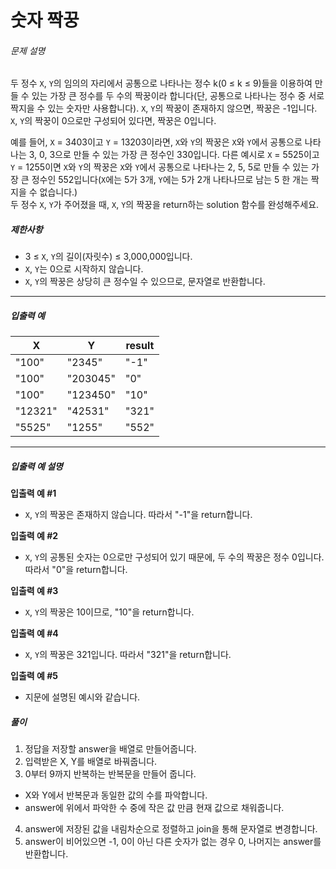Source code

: # 숫자 짝꿍
###### 문제 설명

두 정수  `X`,  `Y`의 임의의 자리에서 공통으로 나타나는 정수 k(0 ≤ k ≤ 9)들을 이용하여 만들 수 있는 가장 큰 정수를 두 수의 짝꿍이라 합니다(단, 공통으로 나타나는 정수 중 서로 짝지을 수 있는 숫자만 사용합니다).  `X`,  `Y`의 짝꿍이 존재하지 않으면, 짝꿍은 -1입니다.  `X`,  `Y`의 짝꿍이 0으로만 구성되어 있다면, 짝꿍은 0입니다.

예를 들어,  `X`  = 3403이고  `Y`  = 13203이라면,  `X`와  `Y`의 짝꿍은  `X`와  `Y`에서 공통으로 나타나는 3, 0, 3으로 만들 수 있는 가장 큰 정수인 330입니다. 다른 예시로  `X`  = 5525이고  `Y`  = 1255이면  `X`와  `Y`의 짝꿍은  `X`와  `Y`에서 공통으로 나타나는 2, 5, 5로 만들 수 있는 가장 큰 정수인 552입니다(`X`에는 5가 3개,  `Y`에는 5가 2개 나타나므로 남는 5 한 개는 짝 지을 수 없습니다.)  
두 정수  `X`,  `Y`가 주어졌을 때,  `X`,  `Y`의 짝꿍을 return하는 solution 함수를 완성해주세요.

##### 제한사항

-   3 ≤  `X`,  `Y`의 길이(자릿수) ≤ 3,000,000입니다.
-   `X`,  `Y`는 0으로 시작하지 않습니다.
-   `X`,  `Y`의 짝꿍은 상당히 큰 정수일 수 있으므로, 문자열로 반환합니다.

----------

##### 입출력 예
|X|Y|result|
|--|--|--
|"100"|"2345"|"-1"|
|"100"|"203045"|"0"|
|"100"|"123450"|"10"|
|"12321"|"42531"|"321"|
|"5525"|"1255"|"552"|

----------

##### 입출력 예 설명

**입출력 예 #1**

-   `X`,  `Y`의 짝꿍은 존재하지 않습니다. 따라서 "-1"을 return합니다.

**입출력 예 #2**

-   `X`,  `Y`의 공통된 숫자는 0으로만 구성되어 있기 때문에, 두 수의 짝꿍은 정수 0입니다. 따라서 "0"을 return합니다.

**입출력 예 #3**

-   `X`,  `Y`의 짝꿍은 10이므로, "10"을 return합니다.

**입출력 예 #4**

-   `X`,  `Y`의 짝꿍은 321입니다. 따라서 "321"을 return합니다.

**입출력 예 #5**

-   지문에 설명된 예시와 같습니다.

##### 풀이
1. 정답을 저장할 answer을 배열로 만들어줍니다.
2. 입력받은 X, Y를 배열로 바꿔줍니다.
3. 0부터 9까지 반복하는 반복문을 만들어 줍니다.
 - X와 Y에서 반복문과 동일한 값의 수를 파악합니다.
 - answer에 위에서 파악한 수 중에 작은 값 만큼 현재 값으로 채워줍니다.
4. answer에 저장된 값을 내림차순으로 정렬하고 join을 통해 문자열로 변경합니다.
5. answer이 비어있으면 -1, 0이 아닌 다른 숫자가 없는 경우 0, 나머지는 answer를 반환합니다.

══════════════════════════════

The answer must be every line of the listing that holds the word "구성되어".

Final answer:
두 정수  `X`,  `Y`의 임의의 자리에서 공통으로 나타나는 정수 k(0 ≤ k ≤ 9)들을 이용하여 만들 수 있는 가장 큰 정수를 두 수의 짝꿍이라 합니다(단, 공통으로 나타나는 정수 중 서로 짝지을 수 있는 숫자만 사용합니다).  `X`,  `Y`의 짝꿍이 존재하지 않으면, 짝꿍은 -1입니다.  `X`,  `Y`의 짝꿍이 0으로만 구성되어 있다면, 짝꿍은 0입니다.
-   `X`,  `Y`의 공통된 숫자는 0으로만 구성되어 있기 때문에, 두 수의 짝꿍은 정수 0입니다. 따라서 "0"을 return합니다.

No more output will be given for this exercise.